Search the listing for the string "already". Copy every line that has it.

Data extract Block Start

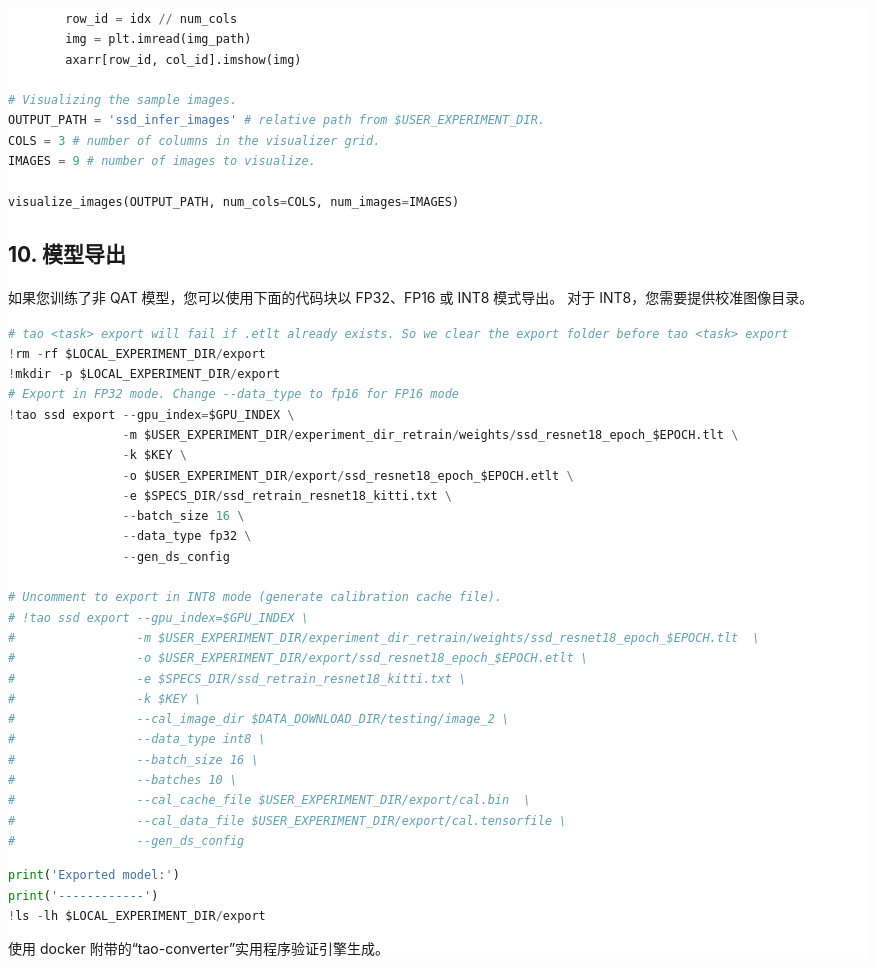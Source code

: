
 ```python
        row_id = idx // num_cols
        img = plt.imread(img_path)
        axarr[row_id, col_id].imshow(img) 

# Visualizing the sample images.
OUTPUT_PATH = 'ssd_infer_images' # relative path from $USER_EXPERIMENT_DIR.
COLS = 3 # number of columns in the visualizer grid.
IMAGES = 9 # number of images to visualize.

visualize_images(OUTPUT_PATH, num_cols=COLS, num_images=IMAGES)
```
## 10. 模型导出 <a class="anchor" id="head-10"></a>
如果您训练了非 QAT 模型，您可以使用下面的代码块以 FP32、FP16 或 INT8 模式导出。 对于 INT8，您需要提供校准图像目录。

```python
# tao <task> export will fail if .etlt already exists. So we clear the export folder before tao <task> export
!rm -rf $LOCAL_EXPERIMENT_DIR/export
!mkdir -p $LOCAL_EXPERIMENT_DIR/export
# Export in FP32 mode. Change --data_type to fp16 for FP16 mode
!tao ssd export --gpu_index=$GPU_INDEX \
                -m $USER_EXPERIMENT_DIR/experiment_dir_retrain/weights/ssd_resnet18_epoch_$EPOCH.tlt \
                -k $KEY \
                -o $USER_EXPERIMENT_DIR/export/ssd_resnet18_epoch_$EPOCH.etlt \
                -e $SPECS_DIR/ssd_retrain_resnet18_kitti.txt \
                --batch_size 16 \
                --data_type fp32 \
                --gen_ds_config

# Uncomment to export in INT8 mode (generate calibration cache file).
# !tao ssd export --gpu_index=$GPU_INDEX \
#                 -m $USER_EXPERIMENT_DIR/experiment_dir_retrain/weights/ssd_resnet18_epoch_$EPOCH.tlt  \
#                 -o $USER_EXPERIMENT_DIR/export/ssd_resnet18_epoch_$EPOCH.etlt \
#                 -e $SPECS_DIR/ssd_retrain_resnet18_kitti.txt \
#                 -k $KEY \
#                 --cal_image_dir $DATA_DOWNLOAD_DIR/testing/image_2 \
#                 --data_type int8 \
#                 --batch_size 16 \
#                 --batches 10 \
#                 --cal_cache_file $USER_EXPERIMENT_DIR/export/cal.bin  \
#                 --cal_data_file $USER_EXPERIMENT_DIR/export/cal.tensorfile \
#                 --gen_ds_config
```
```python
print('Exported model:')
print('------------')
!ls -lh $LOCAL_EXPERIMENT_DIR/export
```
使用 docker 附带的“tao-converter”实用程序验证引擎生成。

Data extract Block End
Data extract Block Start

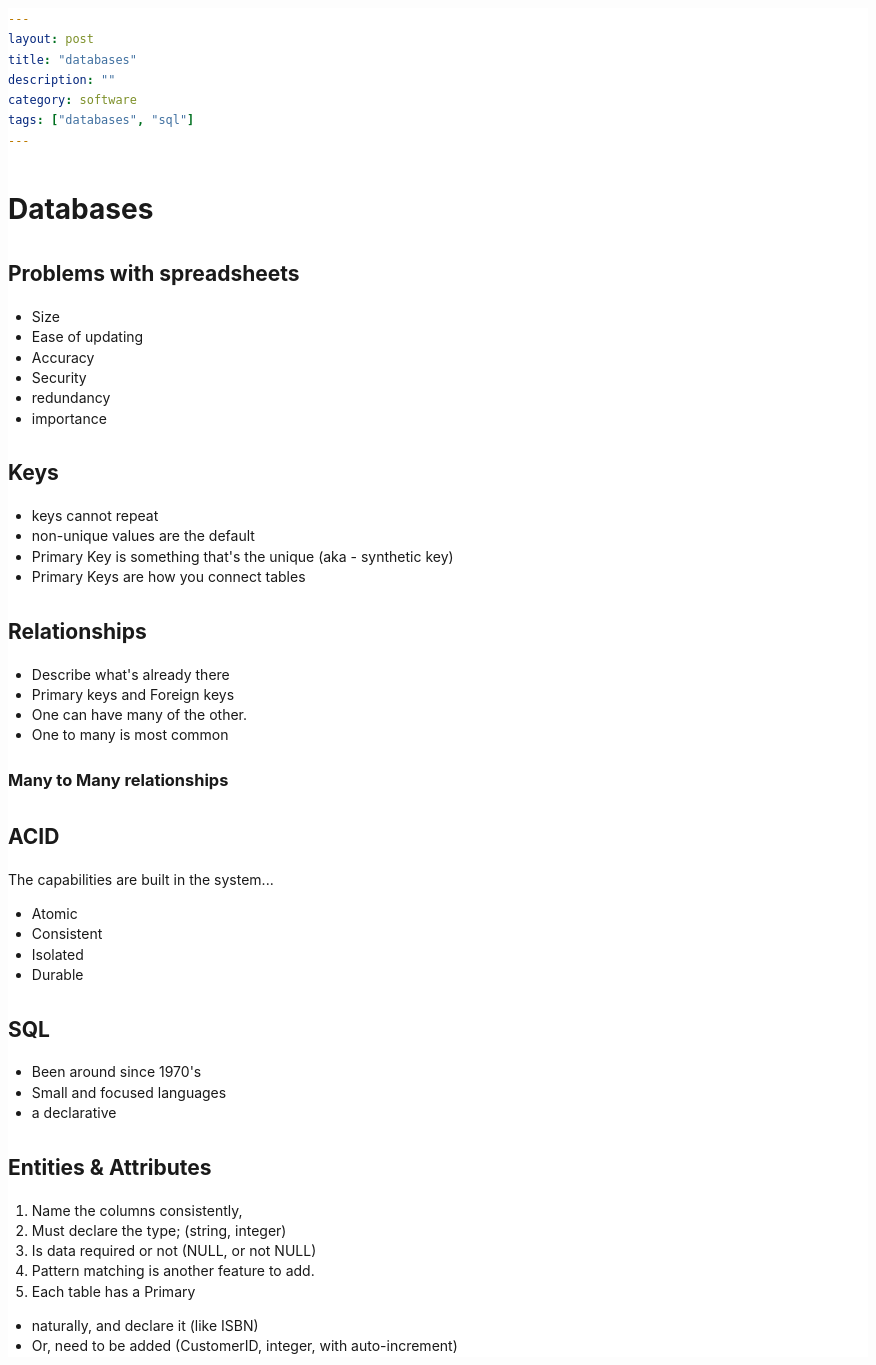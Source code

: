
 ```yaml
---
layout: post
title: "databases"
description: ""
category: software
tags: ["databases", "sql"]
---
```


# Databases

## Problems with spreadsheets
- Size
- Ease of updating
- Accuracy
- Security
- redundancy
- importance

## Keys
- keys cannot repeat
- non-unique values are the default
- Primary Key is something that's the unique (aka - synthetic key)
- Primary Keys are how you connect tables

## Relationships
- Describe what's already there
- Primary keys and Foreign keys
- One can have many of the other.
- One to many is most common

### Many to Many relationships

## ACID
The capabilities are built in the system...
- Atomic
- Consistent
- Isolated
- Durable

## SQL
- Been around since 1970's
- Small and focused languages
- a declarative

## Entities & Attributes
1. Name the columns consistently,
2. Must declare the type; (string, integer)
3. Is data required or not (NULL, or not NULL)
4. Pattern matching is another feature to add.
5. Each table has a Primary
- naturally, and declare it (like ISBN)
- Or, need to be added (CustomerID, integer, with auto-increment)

Data extract Block End
Data extract Block Start

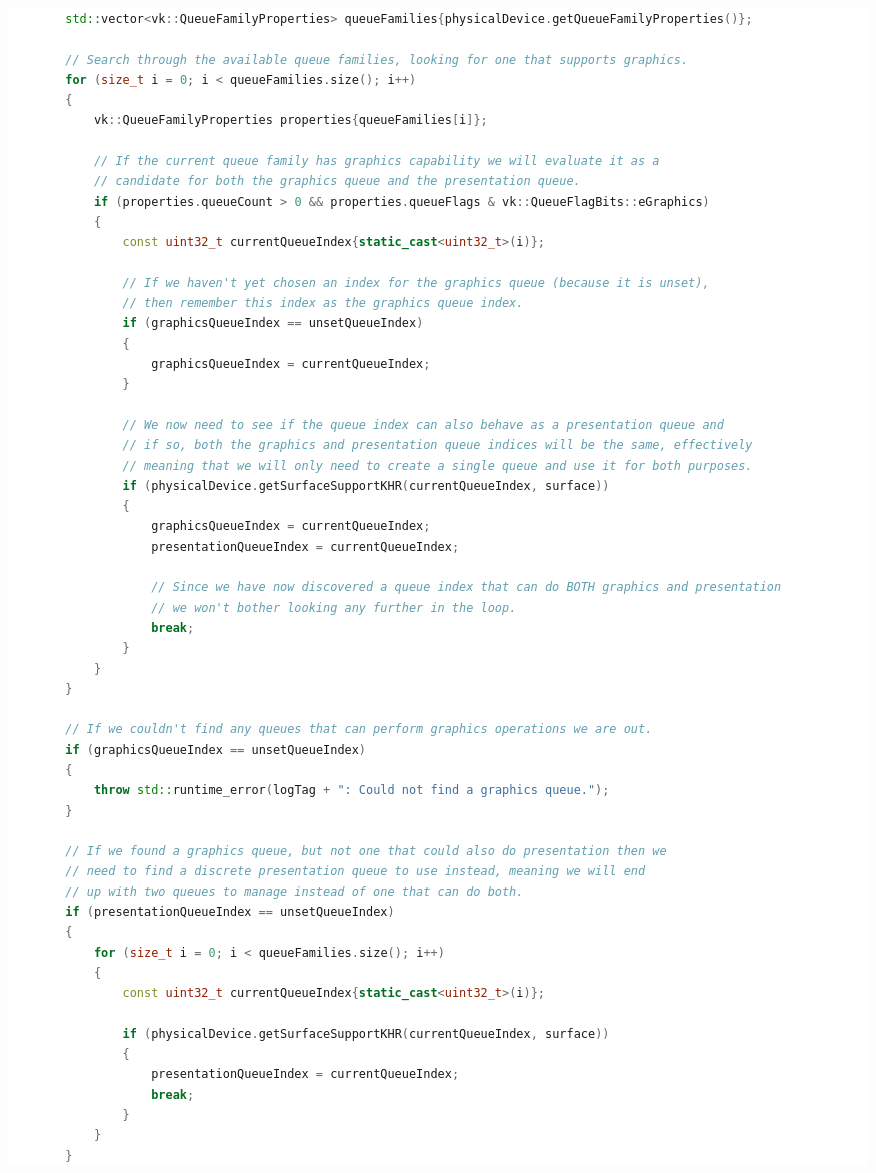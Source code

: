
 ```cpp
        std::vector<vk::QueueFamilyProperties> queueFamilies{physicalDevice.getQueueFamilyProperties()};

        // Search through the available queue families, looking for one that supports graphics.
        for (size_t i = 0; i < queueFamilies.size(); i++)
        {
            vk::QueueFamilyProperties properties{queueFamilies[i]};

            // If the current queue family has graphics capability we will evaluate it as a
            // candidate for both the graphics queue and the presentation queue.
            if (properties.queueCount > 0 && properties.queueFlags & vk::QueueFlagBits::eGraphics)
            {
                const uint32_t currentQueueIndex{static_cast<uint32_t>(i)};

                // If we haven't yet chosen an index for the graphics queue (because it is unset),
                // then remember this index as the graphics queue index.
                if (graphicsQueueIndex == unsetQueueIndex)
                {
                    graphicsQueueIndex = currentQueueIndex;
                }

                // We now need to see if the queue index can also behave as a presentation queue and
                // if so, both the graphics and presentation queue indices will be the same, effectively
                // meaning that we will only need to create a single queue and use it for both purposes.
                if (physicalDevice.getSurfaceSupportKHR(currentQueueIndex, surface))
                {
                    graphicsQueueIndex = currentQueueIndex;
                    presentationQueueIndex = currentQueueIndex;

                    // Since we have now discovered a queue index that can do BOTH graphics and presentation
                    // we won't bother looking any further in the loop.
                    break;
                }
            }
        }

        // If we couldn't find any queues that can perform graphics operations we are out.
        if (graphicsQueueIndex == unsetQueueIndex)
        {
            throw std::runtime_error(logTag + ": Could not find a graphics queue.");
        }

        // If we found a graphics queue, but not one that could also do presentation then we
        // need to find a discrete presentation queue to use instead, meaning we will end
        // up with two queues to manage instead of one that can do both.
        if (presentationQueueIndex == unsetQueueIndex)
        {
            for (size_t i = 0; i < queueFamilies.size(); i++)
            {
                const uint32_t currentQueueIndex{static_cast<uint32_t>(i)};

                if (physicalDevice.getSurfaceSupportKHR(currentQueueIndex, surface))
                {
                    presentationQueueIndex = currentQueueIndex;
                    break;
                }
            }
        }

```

Data extract Block End

= Finished exercise =
# tao <task> export will fail if .etlt already exists. So we clear the export folder before tao <task> export
- Describe what's already there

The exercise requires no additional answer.